Saved data entries
========================================

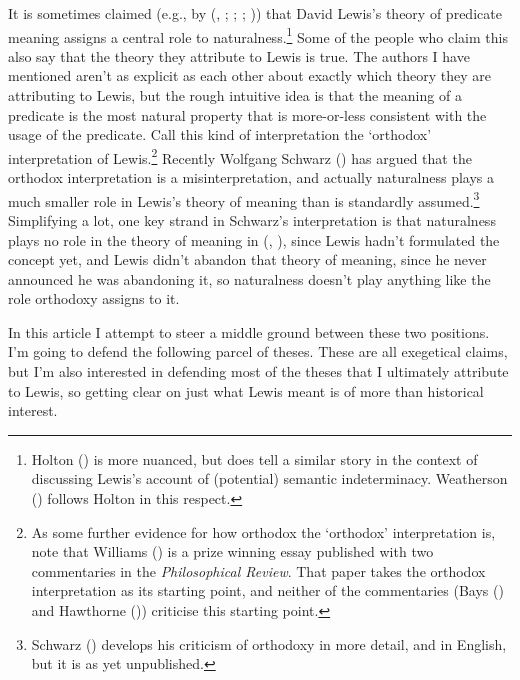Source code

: \documentclass[
  10pt,
  letterpaper,
  DIV=11,
  numbers=noendperiod,
  twoside]{scrartcl}
\begin{document}
It is sometimes claimed (e.g., by (, ;
;
;
)) that David
Lewis's theory of predicate meaning assigns a central role to
naturalness.\footnote{Holton () is
  more nuanced, but does tell a similar story in the context of
  discussing Lewis's account of (potential) semantic indeterminacy.
  Weatherson () follows Holton in
  this respect.} Some of the people who claim this also say that the
theory they attribute to Lewis is true. The authors I have mentioned
aren't as explicit as each other about exactly which theory they are
attributing to Lewis, but the rough intuitive idea is that the meaning
of a predicate is the most natural property that is more-or-less
consistent with the usage of the predicate. Call this kind of
interpretation the `orthodox' interpretation of Lewis.\footnote{As some
  further evidence for how orthodox the `orthodox' interpretation is,
  note that Williams () is a prize
  winning essay published with two commentaries in the
  \emph{Philosophical Review}. That paper takes the orthodox
  interpretation as its starting point, and neither of the commentaries
  (Bays () and Hawthorne
  ()) criticise this starting point.}
Recently Wolfgang Schwarz () has
argued that the orthodox interpretation is a misinterpretation, and
actually naturalness plays a much smaller role in Lewis's theory of
meaning than is standardly assumed.\footnote{Schwarz
  () develops his criticism of orthodoxy
  in more detail, and in English, but it is as yet unpublished.}
Simplifying a lot, one key strand in Schwarz's interpretation is that
naturalness plays no role in the theory of meaning in
(,
), since Lewis hadn't formulated the
concept yet, and Lewis didn't abandon that theory of meaning, since he
never announced he was abandoning it, so naturalness doesn't play
anything like the role orthodoxy assigns to it.

In this article I attempt to steer a middle ground between these two
positions. I'm going to defend the following parcel of theses. These are
all exegetical claims, but I'm also interested in defending most of the
theses that I ultimately attribute to Lewis, so getting clear on just
what Lewis meant is of more than historical interest.
\end{document}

========================================

Each line in the records that carries "they" must be copied out.

theory they attribute to Lewis is true. The authors I have mentioned
aren't as explicit as each other about exactly which theory they are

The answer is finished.